## About this exercise
Find and copy every line in the records that includes the string "base".

Start of Data listing

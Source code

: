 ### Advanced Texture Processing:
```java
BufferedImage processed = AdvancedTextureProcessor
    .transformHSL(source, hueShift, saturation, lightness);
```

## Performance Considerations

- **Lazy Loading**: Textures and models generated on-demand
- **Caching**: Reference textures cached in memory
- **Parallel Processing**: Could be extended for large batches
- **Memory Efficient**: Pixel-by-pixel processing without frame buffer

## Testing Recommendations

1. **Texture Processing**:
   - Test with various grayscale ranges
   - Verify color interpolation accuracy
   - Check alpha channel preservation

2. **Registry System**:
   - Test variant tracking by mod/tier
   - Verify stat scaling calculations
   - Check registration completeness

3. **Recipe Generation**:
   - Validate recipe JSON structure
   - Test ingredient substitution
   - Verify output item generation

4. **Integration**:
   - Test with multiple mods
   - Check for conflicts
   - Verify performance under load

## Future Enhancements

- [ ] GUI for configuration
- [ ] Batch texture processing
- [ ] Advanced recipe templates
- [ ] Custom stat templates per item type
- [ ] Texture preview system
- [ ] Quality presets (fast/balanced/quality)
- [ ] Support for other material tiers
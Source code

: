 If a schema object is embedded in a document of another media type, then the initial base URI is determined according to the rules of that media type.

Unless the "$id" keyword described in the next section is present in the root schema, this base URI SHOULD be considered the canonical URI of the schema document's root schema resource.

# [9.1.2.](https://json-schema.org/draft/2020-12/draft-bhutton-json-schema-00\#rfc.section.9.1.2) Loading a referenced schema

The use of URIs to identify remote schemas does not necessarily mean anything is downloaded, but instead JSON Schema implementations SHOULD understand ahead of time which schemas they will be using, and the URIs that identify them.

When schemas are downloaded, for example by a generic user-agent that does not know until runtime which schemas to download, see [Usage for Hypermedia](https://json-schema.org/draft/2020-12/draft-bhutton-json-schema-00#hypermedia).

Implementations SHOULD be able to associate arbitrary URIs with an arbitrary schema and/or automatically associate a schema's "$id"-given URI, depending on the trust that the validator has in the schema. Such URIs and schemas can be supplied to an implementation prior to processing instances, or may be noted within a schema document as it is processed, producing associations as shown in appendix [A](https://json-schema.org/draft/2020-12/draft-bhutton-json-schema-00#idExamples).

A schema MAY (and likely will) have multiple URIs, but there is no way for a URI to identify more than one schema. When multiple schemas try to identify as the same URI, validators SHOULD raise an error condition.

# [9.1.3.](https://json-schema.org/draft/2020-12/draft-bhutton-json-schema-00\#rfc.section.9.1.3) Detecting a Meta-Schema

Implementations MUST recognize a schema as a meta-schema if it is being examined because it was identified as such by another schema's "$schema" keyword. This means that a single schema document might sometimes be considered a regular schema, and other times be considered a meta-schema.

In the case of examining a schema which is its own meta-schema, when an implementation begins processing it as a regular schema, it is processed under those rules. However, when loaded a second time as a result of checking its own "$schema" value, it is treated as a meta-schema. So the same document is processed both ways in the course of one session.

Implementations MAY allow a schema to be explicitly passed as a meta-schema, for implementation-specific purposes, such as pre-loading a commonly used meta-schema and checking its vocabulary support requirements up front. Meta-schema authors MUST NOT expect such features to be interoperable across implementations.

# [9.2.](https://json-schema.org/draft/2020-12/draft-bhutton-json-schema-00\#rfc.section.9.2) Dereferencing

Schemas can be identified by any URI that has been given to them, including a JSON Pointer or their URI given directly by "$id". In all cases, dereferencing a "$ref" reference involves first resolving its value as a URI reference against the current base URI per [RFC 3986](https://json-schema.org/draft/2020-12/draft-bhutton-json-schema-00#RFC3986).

End of Data listing

## Exercise response
: If a schema object is embedded in a document of another media type, then the initial base URI is determined according to the rules of that media type.
Unless the "$id" keyword described in the next section is present in the root schema, this base URI SHOULD be considered the canonical URI of the schema document's root schema resource.
Schemas can be identified by any URI that has been given to them, including a JSON Pointer or their URI given directly by "$id". In all cases, dereferencing a "$ref" reference involves first resolving its value as a URI reference against the current base URI per [RFC 3986](https://json-schema.org/draft/2020-12/draft-bhutton-json-schema-00#RFC3986).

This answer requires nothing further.